But the other question is how can they not, when Poilievre’s relentless, factually challenged campaign against carbon pricing threatens to deliver a change in government that will burn the rest of the federal climate agenda to the ground. And when a deep-pocketed gas industry is successfully spinning its methane-intensive product as a climate solution, rather than a climate bomb.
To be sure—the misleading messaging needs to be corrected. But we’ll need a wider strategic pivot to avoid another lost decade for anything approaching an effective federal response to climate change. That was something we could ill afford during the Stephen Harper years, and we absolutely don’t have time for now.
Debt Changes Everything
The ad blocker on my laptop has been acting up over the last couple of days.
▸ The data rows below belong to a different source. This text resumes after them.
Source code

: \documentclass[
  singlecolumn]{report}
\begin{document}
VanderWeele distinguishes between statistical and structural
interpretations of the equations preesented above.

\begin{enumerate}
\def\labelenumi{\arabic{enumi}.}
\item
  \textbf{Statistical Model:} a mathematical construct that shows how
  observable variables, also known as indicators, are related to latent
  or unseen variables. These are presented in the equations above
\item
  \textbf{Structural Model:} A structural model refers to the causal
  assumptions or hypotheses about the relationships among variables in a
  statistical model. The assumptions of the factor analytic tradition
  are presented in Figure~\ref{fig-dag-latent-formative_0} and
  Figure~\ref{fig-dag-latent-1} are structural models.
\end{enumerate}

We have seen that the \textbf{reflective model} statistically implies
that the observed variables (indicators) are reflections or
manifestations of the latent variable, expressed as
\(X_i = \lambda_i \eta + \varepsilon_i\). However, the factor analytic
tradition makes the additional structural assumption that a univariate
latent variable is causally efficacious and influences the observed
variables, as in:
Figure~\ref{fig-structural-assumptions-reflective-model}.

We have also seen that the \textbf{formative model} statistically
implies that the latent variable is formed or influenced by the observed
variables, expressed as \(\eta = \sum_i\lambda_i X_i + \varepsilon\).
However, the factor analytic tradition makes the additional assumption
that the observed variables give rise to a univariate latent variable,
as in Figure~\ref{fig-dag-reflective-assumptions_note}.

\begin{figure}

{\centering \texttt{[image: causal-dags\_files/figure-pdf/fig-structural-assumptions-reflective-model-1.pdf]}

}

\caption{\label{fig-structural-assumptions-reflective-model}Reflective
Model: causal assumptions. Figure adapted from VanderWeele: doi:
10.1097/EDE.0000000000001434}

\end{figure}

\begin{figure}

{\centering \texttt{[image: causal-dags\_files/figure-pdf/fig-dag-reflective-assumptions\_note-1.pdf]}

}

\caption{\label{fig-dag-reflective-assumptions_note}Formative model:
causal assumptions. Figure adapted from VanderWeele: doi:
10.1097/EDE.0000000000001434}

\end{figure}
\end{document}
And alongside the unwanted promos for cat food, travel deals, and the Royal Canadian Mint (successful targeting: one out of three), there’s one message that should land powerfully with anyone who’s ever been in a position where they can’t absorb one more expense.
“When you’re in debt, everything looks different,” the ads say. The first one shows a mailbox festooned with pointy spikes. The second features an ATM terminal with all the buttons covered in downward-facing arrows.
This isn’t an endorsement of the debt management company behind the ads, but it’s a great tagline. They’re clearly reading the same widespread public alarm that Poilievre is trying to tap into and amplify with his three-syllable attacks on carbon pricing, and that Trudeau & Co. are scrambling to address with actual policy and financing.
Cue the worthy and necessary debate on whether the government is picking the right policies and pushing them far enough, fast enough.
But along the way, let’s not forget that our living costs are already being driven up by the day-to-day impacts of climate change, and the price tag is rising fast. Just 18 months ago, the Canadian Climate Institute warned that Canadian households are on track to pay $25 billion per year for climate-related losses in 2025, $78 to $101 billion per year by 2050, and $391 to $865 billion per year by century’s end, depending on the pace of future emission reductions.
And at the moment, for all the heated criticism they’ve taken for moving too slowly to drive down climate emissions, we at least have a federal government that understands the connection and isn’t afraid to say so.
But doubling down on core climate messaging when Canadians’ minds and pocketbooks are elsewhere may not be the best winning strategy for protecting the policy and program gains we’ve seen over the last 8½ years. Even or especially when a community is struggling to recover from a flood, wildfire, or heat dome, it’s too easy to come across callous or opportunistic if climate hawks try to treat a local tragedy as a teachable moment.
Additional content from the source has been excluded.